> Exercise goal:
Take each line of the listing that has the string "leaks" and report it.

> Extracted information:
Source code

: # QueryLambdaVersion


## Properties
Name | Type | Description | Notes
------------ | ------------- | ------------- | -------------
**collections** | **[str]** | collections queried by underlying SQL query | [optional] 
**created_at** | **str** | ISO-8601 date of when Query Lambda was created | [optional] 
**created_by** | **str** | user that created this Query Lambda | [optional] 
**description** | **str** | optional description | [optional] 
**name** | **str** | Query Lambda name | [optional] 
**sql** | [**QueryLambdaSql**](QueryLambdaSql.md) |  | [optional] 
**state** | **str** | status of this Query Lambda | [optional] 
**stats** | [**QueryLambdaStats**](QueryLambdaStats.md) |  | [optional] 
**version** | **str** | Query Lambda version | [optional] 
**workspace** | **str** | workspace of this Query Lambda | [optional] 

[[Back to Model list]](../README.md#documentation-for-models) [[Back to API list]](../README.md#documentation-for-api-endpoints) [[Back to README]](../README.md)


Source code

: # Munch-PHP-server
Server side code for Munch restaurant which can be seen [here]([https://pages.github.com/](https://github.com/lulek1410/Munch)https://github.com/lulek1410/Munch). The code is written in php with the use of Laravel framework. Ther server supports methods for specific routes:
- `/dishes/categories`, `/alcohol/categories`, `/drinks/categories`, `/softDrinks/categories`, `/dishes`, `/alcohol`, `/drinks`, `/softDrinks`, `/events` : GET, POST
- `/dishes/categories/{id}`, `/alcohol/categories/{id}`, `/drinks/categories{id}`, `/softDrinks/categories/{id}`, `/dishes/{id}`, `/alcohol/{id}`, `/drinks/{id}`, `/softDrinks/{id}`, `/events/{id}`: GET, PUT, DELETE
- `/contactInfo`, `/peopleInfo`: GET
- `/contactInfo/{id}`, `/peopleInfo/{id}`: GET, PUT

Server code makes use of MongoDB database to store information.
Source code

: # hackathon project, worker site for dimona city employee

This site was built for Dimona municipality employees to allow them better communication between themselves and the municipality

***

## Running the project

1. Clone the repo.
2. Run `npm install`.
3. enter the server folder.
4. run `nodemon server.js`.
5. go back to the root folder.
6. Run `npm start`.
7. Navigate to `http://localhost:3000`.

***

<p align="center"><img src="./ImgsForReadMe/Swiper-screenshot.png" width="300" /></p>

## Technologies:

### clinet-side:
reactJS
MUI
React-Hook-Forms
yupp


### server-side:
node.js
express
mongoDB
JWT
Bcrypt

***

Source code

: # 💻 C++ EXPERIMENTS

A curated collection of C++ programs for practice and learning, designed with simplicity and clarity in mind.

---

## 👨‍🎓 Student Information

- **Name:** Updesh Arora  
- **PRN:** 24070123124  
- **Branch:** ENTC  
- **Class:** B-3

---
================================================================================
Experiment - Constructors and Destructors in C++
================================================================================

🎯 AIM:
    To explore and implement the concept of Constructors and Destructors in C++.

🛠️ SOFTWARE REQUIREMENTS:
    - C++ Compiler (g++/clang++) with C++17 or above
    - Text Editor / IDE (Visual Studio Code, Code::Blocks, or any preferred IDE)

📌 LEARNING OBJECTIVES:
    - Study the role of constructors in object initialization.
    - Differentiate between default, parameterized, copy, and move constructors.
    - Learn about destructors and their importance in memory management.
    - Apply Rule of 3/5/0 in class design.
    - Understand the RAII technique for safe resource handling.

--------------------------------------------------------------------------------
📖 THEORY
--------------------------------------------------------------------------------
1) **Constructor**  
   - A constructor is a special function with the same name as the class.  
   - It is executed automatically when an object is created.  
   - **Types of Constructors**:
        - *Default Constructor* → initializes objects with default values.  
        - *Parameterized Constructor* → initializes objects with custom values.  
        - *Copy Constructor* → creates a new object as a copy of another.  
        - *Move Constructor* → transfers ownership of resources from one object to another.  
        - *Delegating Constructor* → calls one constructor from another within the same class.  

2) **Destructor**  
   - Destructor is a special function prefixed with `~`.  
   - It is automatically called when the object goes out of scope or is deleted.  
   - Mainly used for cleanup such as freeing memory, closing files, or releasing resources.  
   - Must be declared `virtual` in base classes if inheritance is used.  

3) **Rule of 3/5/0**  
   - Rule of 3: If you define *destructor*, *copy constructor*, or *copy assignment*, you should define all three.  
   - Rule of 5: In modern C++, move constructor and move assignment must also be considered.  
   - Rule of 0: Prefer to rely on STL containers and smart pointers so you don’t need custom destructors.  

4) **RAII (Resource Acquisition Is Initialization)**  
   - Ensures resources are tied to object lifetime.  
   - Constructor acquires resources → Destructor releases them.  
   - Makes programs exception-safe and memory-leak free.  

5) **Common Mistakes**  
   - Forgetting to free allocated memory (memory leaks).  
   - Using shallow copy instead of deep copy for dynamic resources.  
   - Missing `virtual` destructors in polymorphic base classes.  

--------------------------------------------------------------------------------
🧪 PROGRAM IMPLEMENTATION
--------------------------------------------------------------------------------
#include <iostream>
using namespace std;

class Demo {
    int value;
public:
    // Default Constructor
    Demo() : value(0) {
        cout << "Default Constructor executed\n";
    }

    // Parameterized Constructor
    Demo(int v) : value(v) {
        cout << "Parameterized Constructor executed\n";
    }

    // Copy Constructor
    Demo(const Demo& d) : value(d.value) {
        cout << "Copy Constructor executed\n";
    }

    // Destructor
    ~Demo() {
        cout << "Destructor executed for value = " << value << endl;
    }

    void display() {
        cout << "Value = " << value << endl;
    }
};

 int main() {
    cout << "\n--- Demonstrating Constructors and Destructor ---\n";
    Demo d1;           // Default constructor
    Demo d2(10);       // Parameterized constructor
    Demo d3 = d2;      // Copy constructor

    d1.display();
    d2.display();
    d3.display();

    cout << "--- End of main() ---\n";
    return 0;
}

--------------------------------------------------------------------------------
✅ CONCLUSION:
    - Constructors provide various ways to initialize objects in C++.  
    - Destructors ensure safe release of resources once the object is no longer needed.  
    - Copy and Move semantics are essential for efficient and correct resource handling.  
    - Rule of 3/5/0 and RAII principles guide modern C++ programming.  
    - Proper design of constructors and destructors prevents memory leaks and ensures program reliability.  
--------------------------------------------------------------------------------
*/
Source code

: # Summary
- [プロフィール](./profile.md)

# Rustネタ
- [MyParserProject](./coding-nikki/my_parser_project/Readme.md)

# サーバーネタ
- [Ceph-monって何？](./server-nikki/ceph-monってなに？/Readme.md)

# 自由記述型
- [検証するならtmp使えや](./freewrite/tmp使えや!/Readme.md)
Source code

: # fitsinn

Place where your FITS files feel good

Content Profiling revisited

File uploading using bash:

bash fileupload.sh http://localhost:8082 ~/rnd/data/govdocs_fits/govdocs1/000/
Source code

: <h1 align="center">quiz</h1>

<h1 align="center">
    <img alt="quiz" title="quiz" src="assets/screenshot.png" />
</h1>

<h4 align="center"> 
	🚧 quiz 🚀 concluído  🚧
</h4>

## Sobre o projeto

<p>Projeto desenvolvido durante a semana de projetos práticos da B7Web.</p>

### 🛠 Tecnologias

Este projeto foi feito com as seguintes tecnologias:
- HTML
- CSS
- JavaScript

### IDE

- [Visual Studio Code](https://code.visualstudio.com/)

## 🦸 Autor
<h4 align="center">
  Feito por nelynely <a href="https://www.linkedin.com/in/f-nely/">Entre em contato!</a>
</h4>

> Exercise output:
   - Forgetting to free allocated memory (memory leaks).  
    - Proper design of constructors and destructors prevents memory leaks and ensures program reliability.  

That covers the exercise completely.